Connective Co-Living: Restructuring Urban Villages in Shenzhen using a Mass Customisable Method
In our increasingly over-connected society, data shows more people are living alone. Despite these trends, social connections are still an important contributing factor to our well-being. It is through these connections that computational design forms a dynamic urbanisation in Connected Co-Living.
China’s urban villages are dense multi-storey collectives that house a poor, floating population. This particular urban example can prove to be a testing ground for a new housing model by eradicating the strict separation of private-public space and fully optimising the vertical to allow a denser urban village that prioritises connections.
The design thesis project aims to create an urban plan that redistributes the housing of Gangxia urban village in Shenzhen to alleviate the grim aspects of the existing living conditions. This is done through the aggregation of new housing units that intensify the dense environment – the most visible quality of urban villages – while introducing greater access to sunlight, shared facilities, and public engagement programmes. Maximum urbanisation was simulated in the resulting aggregation, demonstrating how each colony may ultimately function as its own autonomous urban village. However, as the title of the design thesis suggests, Connected Co-Living seeks to create a connective network between all colonies while maintaining a high level of individual, mass-customisation possibilities.

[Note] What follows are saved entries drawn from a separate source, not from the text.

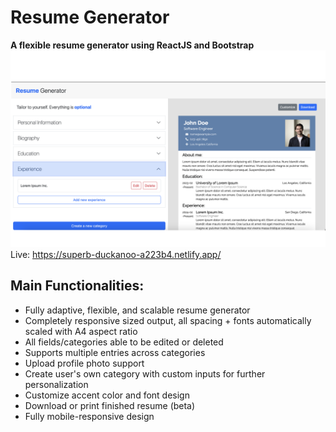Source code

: # Resume Generator
**A flexible resume generator using ReactJS and Bootstrap**
![Desktop Demo Gameplay](./public/demoScreenshot.png)
Live: https://superb-duckanoo-a223b4.netlify.app/

## Main Functionalities:

- Fully adaptive, flexible, and scalable resume generator
- Completely responsive sized output, all spacing + fonts automatically scaled with A4 aspect ratio
- All fields/categories able to be edited or deleted
- Supports multiple entries across categories
- Upload profile photo support
- Create user's own category with custom inputs for further personalization
- Customize accent color and font design
- Download or print finished resume (beta)
- Fully mobile-responsive design


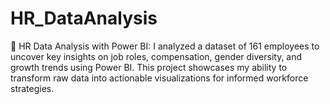 # HR_DataAnalysis
🎯 HR Data Analysis with Power BI: I analyzed a dataset of 161 employees to uncover key insights on job roles, compensation, gender diversity, and growth trends using Power BI. This project showcases my ability to transform raw data into actionable visualizations for informed workforce strategies.
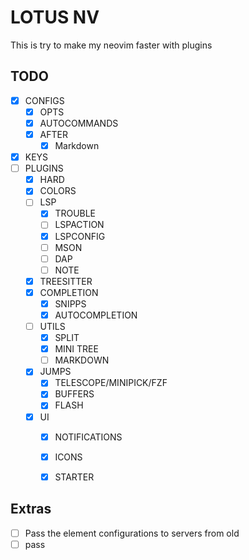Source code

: # LOTUS NV

This is try to make my neovim faster with plugins

## TODO

- [x] CONFIGS
  - [x] OPTS
  - [x] AUTOCOMMANDS
  - [x] AFTER
    - [x] Markdown
- [x] KEYS
- [ ] PLUGINS
  - [x] HARD
  - [x] COLORS
  - [ ] LSP
    - [x] TROUBLE
    - [ ] LSPACTION
    - [x] LSPCONFIG
    - [ ] MSON
    - [ ] DAP
    - [ ] NOTE
  - [x] TREESITTER
  - [x] COMPLETION
    - [x] SNIPPS
    - [x] AUTOCOMPLETION
  - [ ] UTILS
    - [x] SPLIT
    - [x] MINI TREE
    - [ ] MARKDOWN
  - [x] JUMPS
    - [x] TELESCOPE/MINIPICK/FZF
    - [x] BUFFERS
    - [x] FLASH
  - [x] UI
    - [x] NOTIFICATIONS
    - [x] ICONS
    - [x] STARTER


## Extras

- [ ] Pass the element configurations to servers from old
- [ ] pass
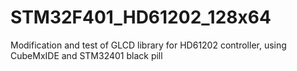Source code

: # STM32F401_HD61202_128x64
 Modification and test of GLCD library for HD61202 controller, using CubeMxIDE and STM32401 black pill
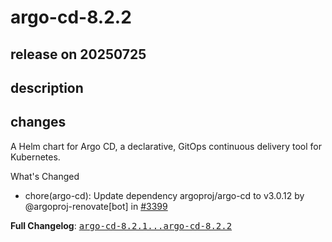 # argo-cd-8.2.2

## release on 20250725

## description

## changes

A Helm chart for Argo CD, a declarative, GitOps continuous delivery tool for Kubernetes.

What's Changed

* chore(argo-cd): Update dependency argoproj/argo-cd to v3.0.12 by @argoproj-renovate[bot] in <a class="issue-link js-issue-link" data-error-text="Failed to load title" data-id="3264384003" data-permission-text="Title is private" data-url="https://github.com/argoproj/argo-helm/issues/3399" data-hovercard-type="pull_request" data-hovercard-url="/argoproj/argo-helm/pull/3399/hovercard" href="https://github.com/argoproj/argo-helm/pull/3399">#3399</a>

<strong>Full Changelog</strong>: <a class="commit-link" href="https://github.com/argoproj/argo-helm/compare/argo-cd-8.2.1...argo-cd-8.2.2"><tt>argo-cd-8.2.1...argo-cd-8.2.2</tt></a>

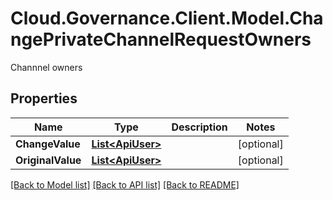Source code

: # Cloud.Governance.Client.Model.ChangePrivateChannelRequestOwners
Channnel owners
## Properties

Name | Type | Description | Notes
------------ | ------------- | ------------- | -------------
**ChangeValue** | [**List&lt;ApiUser&gt;**](ApiUser.md) |  | [optional] 
**OriginalValue** | [**List&lt;ApiUser&gt;**](ApiUser.md) |  | [optional] 

[[Back to Model list]](../README.md#documentation-for-models) [[Back to API list]](../README.md#documentation-for-api-endpoints) [[Back to README]](../README.md)

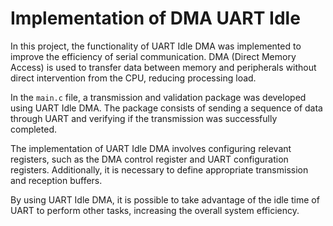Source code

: # Implementation of DMA UART Idle


In this project, the functionality of UART Idle DMA was implemented to improve the efficiency of serial communication. DMA (Direct Memory Access) is used to transfer data between memory and peripherals without direct intervention from the CPU, reducing processing load.

In the `main.c` file, a transmission and validation package was developed using UART Idle DMA. The package consists of sending a sequence of data through UART and verifying if the transmission was successfully completed.

The implementation of UART Idle DMA involves configuring relevant registers, such as the DMA control register and UART configuration registers. Additionally, it is necessary to define appropriate transmission and reception buffers.

By using UART Idle DMA, it is possible to take advantage of the idle time of UART to perform other tasks, increasing the overall system efficiency.


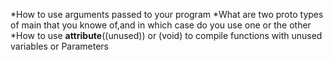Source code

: *How to use arguments passed to your program
*What are two proto types of main that you knowe of,and in which case do you use one or the other
*How to use __attribute__((unused)) or (void) to compile functions with unused variables or Parameters
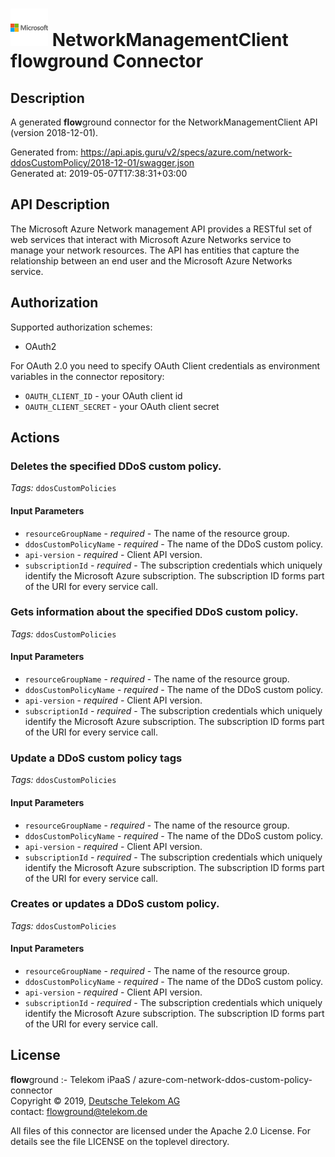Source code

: # ![LOGO](logo.png) NetworkManagementClient **flow**ground Connector

## Description

A generated **flow**ground connector for the NetworkManagementClient API (version 2018-12-01).

Generated from: https://api.apis.guru/v2/specs/azure.com/network-ddosCustomPolicy/2018-12-01/swagger.json<br/>
Generated at: 2019-05-07T17:38:31+03:00

## API Description

The Microsoft Azure Network management API provides a RESTful set of web services that interact with Microsoft Azure Networks service to manage your network resources. The API has entities that capture the relationship between an end user and the Microsoft Azure Networks service.

## Authorization

Supported authorization schemes:
- OAuth2

For OAuth 2.0 you need to specify OAuth Client credentials as environment variables in the connector repository:
* `OAUTH_CLIENT_ID` - your OAuth client id
* `OAUTH_CLIENT_SECRET` - your OAuth client secret

## Actions

### Deletes the specified DDoS custom policy.

*Tags:* `ddosCustomPolicies`

#### Input Parameters
* `resourceGroupName` - _required_ - The name of the resource group.
* `ddosCustomPolicyName` - _required_ - The name of the DDoS custom policy.
* `api-version` - _required_ - Client API version.
* `subscriptionId` - _required_ - The subscription credentials which uniquely identify the Microsoft Azure subscription. The subscription ID forms part of the URI for every service call.

### Gets information about the specified DDoS custom policy.

*Tags:* `ddosCustomPolicies`

#### Input Parameters
* `resourceGroupName` - _required_ - The name of the resource group.
* `ddosCustomPolicyName` - _required_ - The name of the DDoS custom policy.
* `api-version` - _required_ - Client API version.
* `subscriptionId` - _required_ - The subscription credentials which uniquely identify the Microsoft Azure subscription. The subscription ID forms part of the URI for every service call.

### Update a DDoS custom policy tags

*Tags:* `ddosCustomPolicies`

#### Input Parameters
* `resourceGroupName` - _required_ - The name of the resource group.
* `ddosCustomPolicyName` - _required_ - The name of the DDoS custom policy.
* `api-version` - _required_ - Client API version.
* `subscriptionId` - _required_ - The subscription credentials which uniquely identify the Microsoft Azure subscription. The subscription ID forms part of the URI for every service call.

### Creates or updates a DDoS custom policy.

*Tags:* `ddosCustomPolicies`

#### Input Parameters
* `resourceGroupName` - _required_ - The name of the resource group.
* `ddosCustomPolicyName` - _required_ - The name of the DDoS custom policy.
* `api-version` - _required_ - Client API version.
* `subscriptionId` - _required_ - The subscription credentials which uniquely identify the Microsoft Azure subscription. The subscription ID forms part of the URI for every service call.

## License

**flow**ground :- Telekom iPaaS / azure-com-network-ddos-custom-policy-connector<br/>
Copyright © 2019, [Deutsche Telekom AG](https://www.telekom.de)<br/>
contact: flowground@telekom.de

All files of this connector are licensed under the Apache 2.0 License. For details
see the file LICENSE on the toplevel directory.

As Shenzhen’s growing urban sprawl encroached on the surrounding rural land, it created a unique housing community: the urban village. The urban village was unregulated and as the population ballooned, so did the buildings.
Concentrated areas of programme determine where density of housing would be best distributed within the site.
Residents can influence the arrangement of components – bedroom, bathroom, study, and living room – to connect into the shared living.
The construction uses modulated panels that operate like insulating concrete forms (ICFs). This makes the building process easier by simplifying the transport of materials and requiring less trade skill level for construction.
To create connections, rather than one common space for all residents to share, multiple levels of spaces were created that allow for greater, intimate connections to be made.
The colony is an aggregation of generated community levels. In the algorithmic process these levels are place-holder geometries that get replaced with the household units and shared space.
Series of colonies are simulated to analyse if the user preference relation to the unit distribution is accurate. The unit distribution is determined according to the extended site concentration map.
After the colony is created, it is optimised at the village scale with a refined exterior structural system that distributes the load from the floating clusters.
The exoskeleton is made of two elements: structural modules and the elevated plaza structure. The structure is raised to extend the public access areas across the urban village.
A site map of new colonies. In addition to the removal of existing urban village buildings, different strategies were tested to prove that the typology could adapt to various contexts.
Beginning with small footprints, the multi-foot tower grows vertically until the clusters can combine above the existing housing.